◆ Data excerpts ◆
--
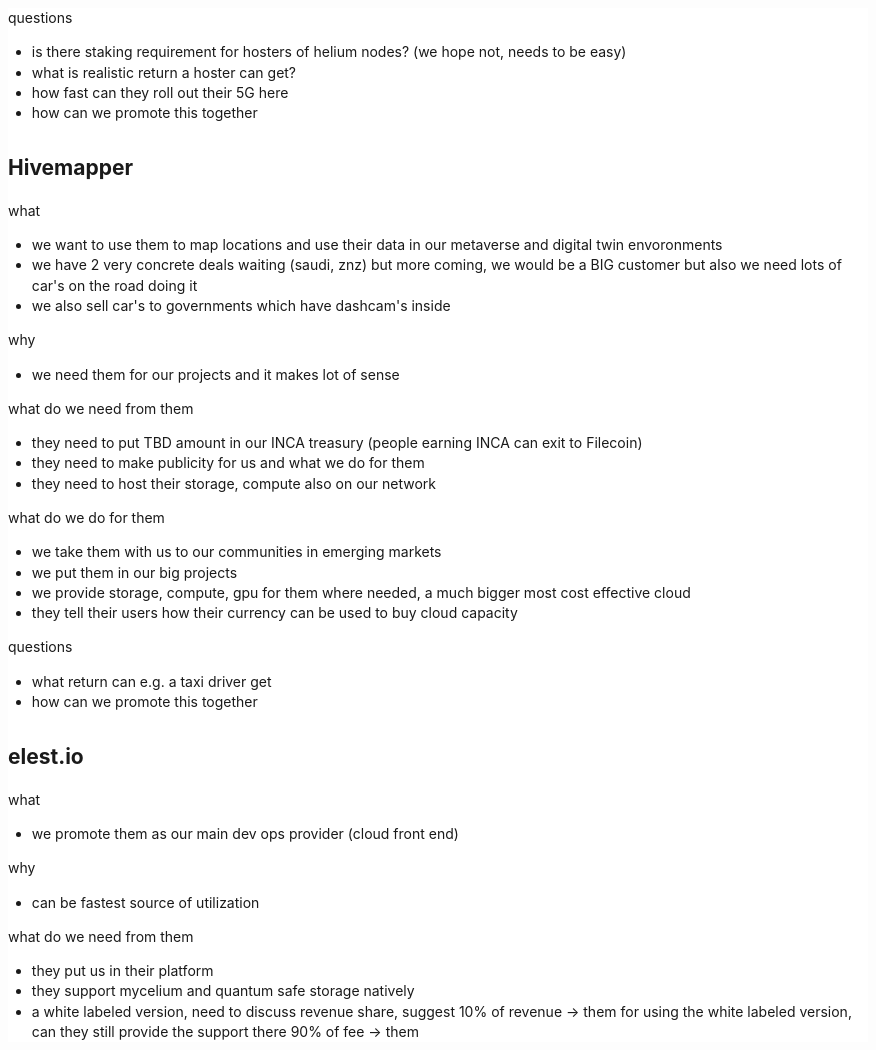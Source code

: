 questions

- is there staking requirement for hosters of helium nodes? (we hope not, needs to be easy)
- what is realistic return a hoster can get?
- how fast can they roll out their 5G here
- how can we promote this together


## Hivemapper 



what

- we want to use them to map locations and use their data in our metaverse and digital twin envoronments
- we have 2 very concrete deals waiting (saudi, znz) but more coming, we would be a BIG customer but also we need lots of car's on the road doing it
- we also sell car's to governments which have dashcam's inside

why

- we need them for our projects and it makes lot of sense

what do we need from them

- they need to put TBD amount in our INCA treasury (people earning INCA can exit to Filecoin)
- they need to make publicity for us and what we do for them
- they need to host their storage, compute also on our network

what do we do for them

- we take them with us to our communities in emerging markets
- we put them in our big projects
- we provide storage, compute, gpu for them where needed, a much bigger most cost effective cloud
- they tell their users how their currency can be used to buy cloud capacity

questions

- what return can e.g. a taxi driver get
- how can we promote this together


## elest.io 



what

- we promote them as our main dev ops provider (cloud front end)

why

- can be fastest source of utilization

what do we need from them

- they put us in their platform
- they support mycelium and quantum safe storage natively
- a white labeled version, need to discuss revenue share, suggest 10% of revenue -> them for using the white labeled version, can they still provide the support there 90% of fee -> them
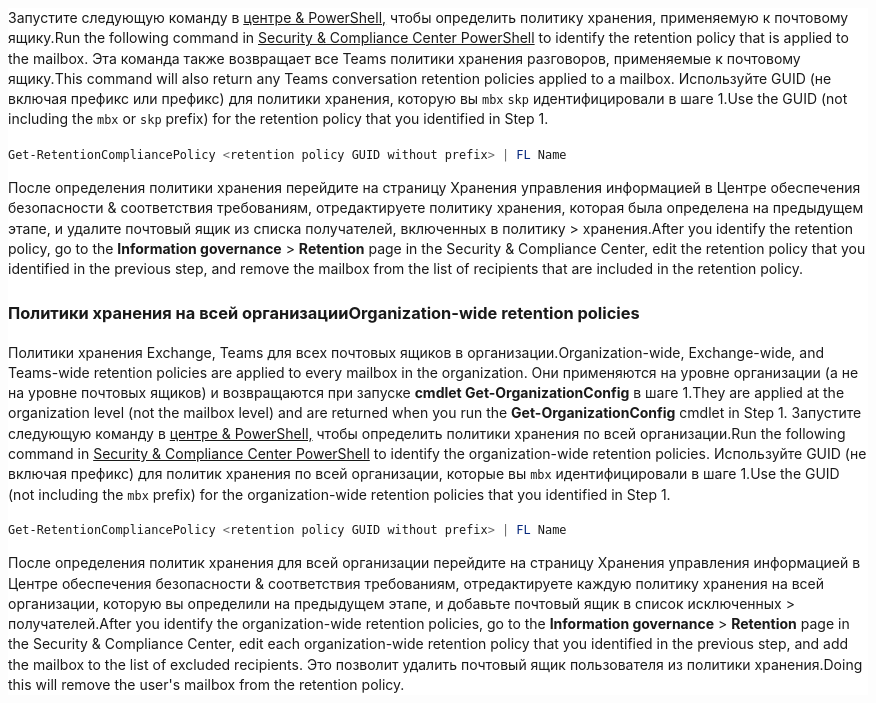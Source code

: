 <span data-ttu-id="38279-205">Запустите следующую команду в [центре & PowerShell,](/powershell/exchange/exchange-online-powershell) чтобы определить политику хранения, применяемую к почтовому ящику.</span><span class="sxs-lookup"><span data-stu-id="38279-205">Run the following command in [Security & Compliance Center PowerShell](/powershell/exchange/exchange-online-powershell) to identify the retention policy that is applied to the mailbox.</span></span> <span data-ttu-id="38279-206">Эта команда также возвращает все Teams политики хранения разговоров, применяемые к почтовому ящику.</span><span class="sxs-lookup"><span data-stu-id="38279-206">This command will also return any Teams conversation retention policies applied to a mailbox.</span></span> <span data-ttu-id="38279-207">Используйте GUID (не включая префикс или префикс) для политики хранения, которую вы `mbx` `skp` идентифицировали в шаге 1.</span><span class="sxs-lookup"><span data-stu-id="38279-207">Use the GUID (not including the `mbx` or `skp` prefix) for the retention policy that you identified in Step 1.</span></span>

```powershell
Get-RetentionCompliancePolicy <retention policy GUID without prefix> | FL Name
```

<span data-ttu-id="38279-208">После определения политики хранения перейдите на страницу Хранения управления информацией в Центре обеспечения безопасности & соответствия требованиям, отредактируете политику хранения, которая была определена на предыдущем этапе, и удалите почтовый ящик из списка получателей, включенных в политику  >   хранения.</span><span class="sxs-lookup"><span data-stu-id="38279-208">After you identify the retention policy, go to the **Information governance** > **Retention** page in the Security & Compliance Center, edit the retention policy that you identified in the previous step, and remove the mailbox from the list of recipients that are included in the retention policy.</span></span>
  
### <a name="organization-wide-retention-policies"></a><span data-ttu-id="38279-209">Политики хранения на всей организации</span><span class="sxs-lookup"><span data-stu-id="38279-209">Organization-wide retention policies</span></span>
  
<span data-ttu-id="38279-210">Политики хранения Exchange, Teams для всех почтовых ящиков в организации.</span><span class="sxs-lookup"><span data-stu-id="38279-210">Organization-wide, Exchange-wide, and Teams-wide retention policies are applied to every mailbox in the organization.</span></span> <span data-ttu-id="38279-211">Они применяются на уровне организации (а не на уровне почтовых ящиков) и возвращаются при запуске **cmdlet Get-OrganizationConfig** в шаге 1.</span><span class="sxs-lookup"><span data-stu-id="38279-211">They are applied at the organization level (not the mailbox level) and are returned when you run the **Get-OrganizationConfig** cmdlet in Step 1.</span></span> <span data-ttu-id="38279-212">Запустите следующую команду в [центре & PowerShell,](/powershell/exchange/exchange-online-powershell) чтобы определить политики хранения по всей организации.</span><span class="sxs-lookup"><span data-stu-id="38279-212">Run the following command in [Security & Compliance Center PowerShell](/powershell/exchange/exchange-online-powershell) to identify the organization-wide retention policies.</span></span> <span data-ttu-id="38279-213">Используйте GUID (не включая префикс) для политик хранения по всей организации, которые вы  `mbx` идентифицировали в шаге 1.</span><span class="sxs-lookup"><span data-stu-id="38279-213">Use the GUID (not including the  `mbx` prefix) for the organization-wide retention policies that you identified in Step 1.</span></span>

```powershell
Get-RetentionCompliancePolicy <retention policy GUID without prefix> | FL Name
```

<span data-ttu-id="38279-214">После определения политик хранения для всей организации перейдите на страницу Хранения управления информацией в Центре обеспечения безопасности & соответствия требованиям, отредактируете каждую политику хранения на всей организации, которую вы определили на предыдущем этапе, и добавьте почтовый ящик в список исключенных  >   получателей.</span><span class="sxs-lookup"><span data-stu-id="38279-214">After you identify the organization-wide retention policies, go to the **Information governance** > **Retention** page in the Security & Compliance Center, edit each organization-wide retention policy that you identified in the previous step, and add the mailbox to the list of excluded recipients.</span></span> <span data-ttu-id="38279-215">Это позволит удалить почтовый ящик пользователя из политики хранения.</span><span class="sxs-lookup"><span data-stu-id="38279-215">Doing this will remove the user's mailbox from the retention policy.</span></span>

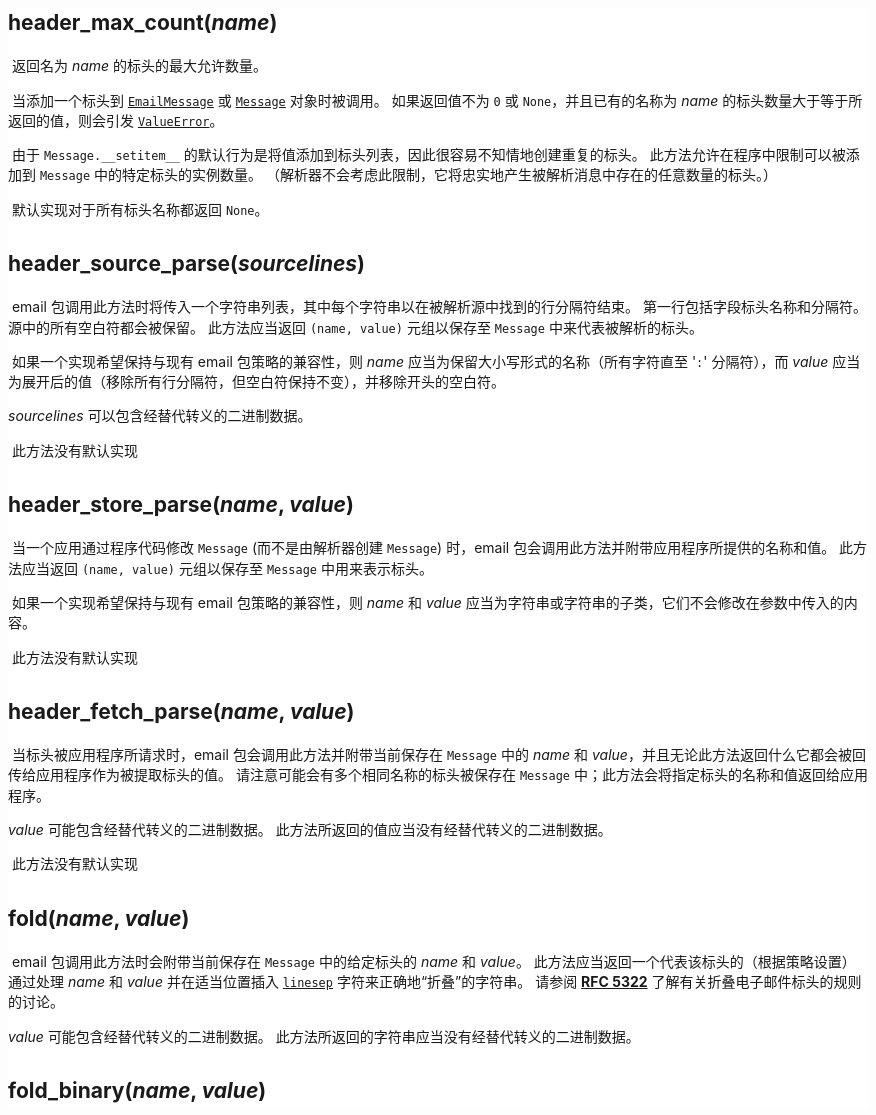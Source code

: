## **header_max_count**(*name*)

​	返回名为 *name* 的标头的最大允许数量。

​	当添加一个标头到 [`EmailMessage`](https://docs.python.org/zh-cn/3.13/library/email.message.html#email.message.EmailMessage) 或 [`Message`](https://docs.python.org/zh-cn/3.13/library/email.compat32-message.html#email.message.Message) 对象时被调用。 如果返回值不为 `0` 或 `None`，并且已有的名称为 *name* 的标头数量大于等于所返回的值，则会引发 [`ValueError`](https://docs.python.org/zh-cn/3.13/library/exceptions.html#ValueError)。

​	由于 `Message.__setitem__` 的默认行为是将值添加到标头列表，因此很容易不知情地创建重复的标头。 此方法允许在程序中限制可以被添加到 `Message` 中的特定标头的实例数量。 （解析器不会考虑此限制，它将忠实地产生被解析消息中存在的任意数量的标头。）

​	默认实现对于所有标头名称都返回 `None`。

## **header_source_parse**(*sourcelines*)

​	email 包调用此方法时将传入一个字符串列表，其中每个字符串以在被解析源中找到的行分隔符结束。 第一行包括字段标头名称和分隔符。 源中的所有空白符都会被保留。 此方法应当返回 `(name, value)` 元组以保存至 `Message` 中来代表被解析的标头。

​	如果一个实现希望保持与现有 email 包策略的兼容性，则 *name* 应当为保留大小写形式的名称（所有字符直至 '`:`' 分隔符），而 *value* 应当为展开后的值（移除所有行分隔符，但空白符保持不变），并移除开头的空白符。

*sourcelines* 可以包含经替代转义的二进制数据。

​	此方法没有默认实现

## **header_store_parse**(*name*, *value*)

​	当一个应用通过程序代码修改 `Message` (而不是由解析器创建 `Message`) 时，email 包会调用此方法并附带应用程序所提供的名称和值。 此方法应当返回 `(name, value)` 元组以保存至 `Message` 中用来表示标头。

​	如果一个实现希望保持与现有 email 包策略的兼容性，则 *name* 和 *value* 应当为字符串或字符串的子类，它们不会修改在参数中传入的内容。

​	此方法没有默认实现

## **header_fetch_parse**(*name*, *value*)

​	当标头被应用程序所请求时，email 包会调用此方法并附带当前保存在 `Message` 中的 *name* 和 *value*，并且无论此方法返回什么它都会被回传给应用程序作为被提取标头的值。 请注意可能会有多个相同名称的标头被保存在 `Message` 中；此方法会将指定标头的名称和值返回给应用程序。

*value* 可能包含经替代转义的二进制数据。 此方法所返回的值应当没有经替代转义的二进制数据。

​	此方法没有默认实现

## **fold**(*name*, *value*)

​	email 包调用此方法时会附带当前保存在 `Message` 中的给定标头的 *name* 和 *value*。 此方法应当返回一个代表该标头的（根据策略设置）通过处理 *name* 和 *value* 并在适当位置插入 [`linesep`](https://docs.python.org/zh-cn/3.13/library/email.policy.html#email.policy.Policy.linesep) 字符来正确地“折叠”的字符串。 请参阅 [**RFC 5322**](https://datatracker.ietf.org/doc/html/rfc5322.html) 了解有关折叠电子邮件标头的规则的讨论。

*value* 可能包含经替代转义的二进制数据。 此方法所返回的字符串应当没有经替代转义的二进制数据。

## **fold_binary**(*name*, *value*)
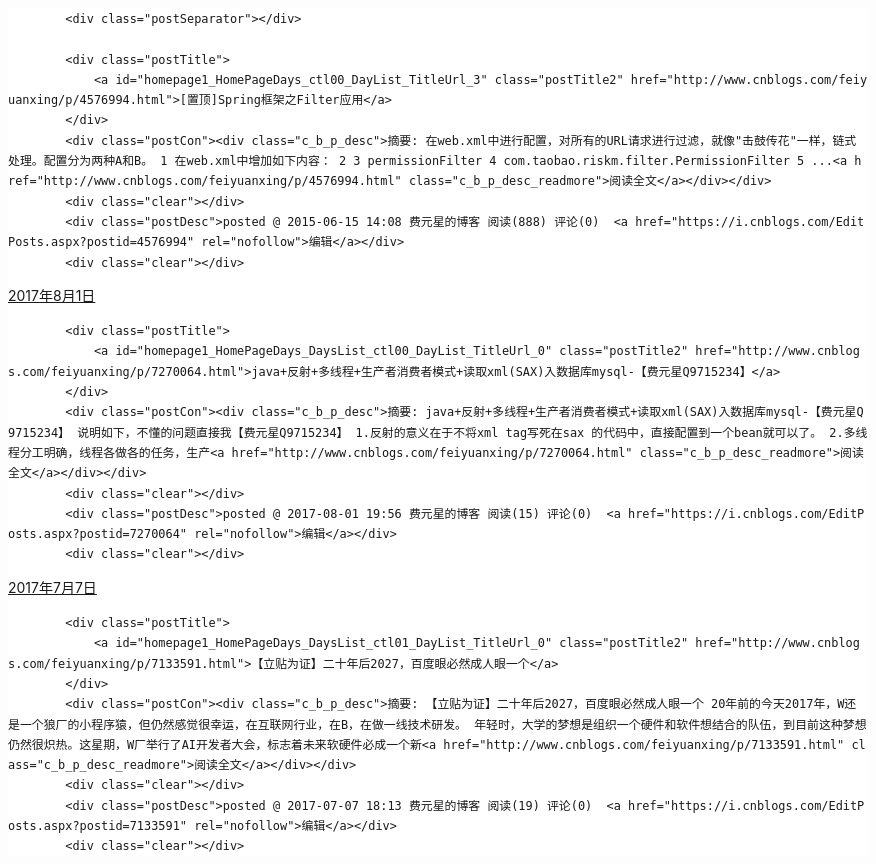 			<div class="postSeparator"></div>
		
			<div class="postTitle">
				<a id="homepage1_HomePageDays_ctl00_DayList_TitleUrl_3" class="postTitle2" href="http://www.cnblogs.com/feiyuanxing/p/4576994.html">[置顶]Spring框架之Filter应用</a>
			</div>
			<div class="postCon"><div class="c_b_p_desc">摘要: 在web.xml中进行配置，对所有的URL请求进行过滤，就像"击鼓传花"一样，链式处理。配置分为两种A和B。 1 在web.xml中增加如下内容： 2 3 permissionFilter 4 com.taobao.riskm.filter.PermissionFilter 5 ...<a href="http://www.cnblogs.com/feiyuanxing/p/4576994.html" class="c_b_p_desc_readmore">阅读全文</a></div></div>
			<div class="clear"></div>
			<div class="postDesc">posted @ 2015-06-15 14:08 费元星的博客 阅读(888) 评论(0)  <a href="https://i.cnblogs.com/EditPosts.aspx?postid=4576994" rel="nofollow">编辑</a></div>
			<div class="clear"></div>
		
</div>


<div class="day">
	<div class="dayTitle">
		<a id="homepage1_HomePageDays_DaysList_ctl00_ImageLink" title="Day link" href="http://www.cnblogs.com/feiyuanxing/archive/2017/08/01.html">2017年8月1日</a>				  
	</div>

	
			<div class="postTitle">
				<a id="homepage1_HomePageDays_DaysList_ctl00_DayList_TitleUrl_0" class="postTitle2" href="http://www.cnblogs.com/feiyuanxing/p/7270064.html">java+反射+多线程+生产者消费者模式+读取xml(SAX)入数据库mysql-【费元星Q9715234】</a>
			</div>
			<div class="postCon"><div class="c_b_p_desc">摘要: java+反射+多线程+生产者消费者模式+读取xml(SAX)入数据库mysql-【费元星Q9715234】 说明如下，不懂的问题直接我【费元星Q9715234】 1.反射的意义在于不将xml tag写死在sax 的代码中，直接配置到一个bean就可以了。 2.多线程分工明确，线程各做各的任务，生产<a href="http://www.cnblogs.com/feiyuanxing/p/7270064.html" class="c_b_p_desc_readmore">阅读全文</a></div></div>
			<div class="clear"></div>
			<div class="postDesc">posted @ 2017-08-01 19:56 费元星的博客 阅读(15) 评论(0)  <a href="https://i.cnblogs.com/EditPosts.aspx?postid=7270064" rel="nofollow">编辑</a></div>
			<div class="clear"></div>
		
</div>


<div class="day">
	<div class="dayTitle">
		<a id="homepage1_HomePageDays_DaysList_ctl01_ImageLink" title="Day link" href="http://www.cnblogs.com/feiyuanxing/archive/2017/07/07.html">2017年7月7日</a>				  
	</div>

	
			<div class="postTitle">
				<a id="homepage1_HomePageDays_DaysList_ctl01_DayList_TitleUrl_0" class="postTitle2" href="http://www.cnblogs.com/feiyuanxing/p/7133591.html">【立贴为证】二十年后2027，百度眼必然成人眼一个</a>
			</div>
			<div class="postCon"><div class="c_b_p_desc">摘要: 【立贴为证】二十年后2027，百度眼必然成人眼一个 20年前的今天2017年，W还是一个狼厂的小程序猿，但仍然感觉很幸运，在互联网行业，在B，在做一线技术研发。 年轻时，大学的梦想是组织一个硬件和软件想结合的队伍，到目前这种梦想仍然很炽热。这星期，W厂举行了AI开发者大会，标志着未来软硬件必成一个新<a href="http://www.cnblogs.com/feiyuanxing/p/7133591.html" class="c_b_p_desc_readmore">阅读全文</a></div></div>
			<div class="clear"></div>
			<div class="postDesc">posted @ 2017-07-07 18:13 费元星的博客 阅读(19) 评论(0)  <a href="https://i.cnblogs.com/EditPosts.aspx?postid=7133591" rel="nofollow">编辑</a></div>
			<div class="clear"></div>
--
Each line of the data that holds "可能包含经替代转义的二进制数据" should be copied.

*value* 可能包含经替代转义的二进制数据。 此方法所返回的值应当没有经替代转义的二进制数据。
*value* 可能包含经替代转义的二进制数据。 此方法所返回的字符串应当没有经替代转义的二进制数据。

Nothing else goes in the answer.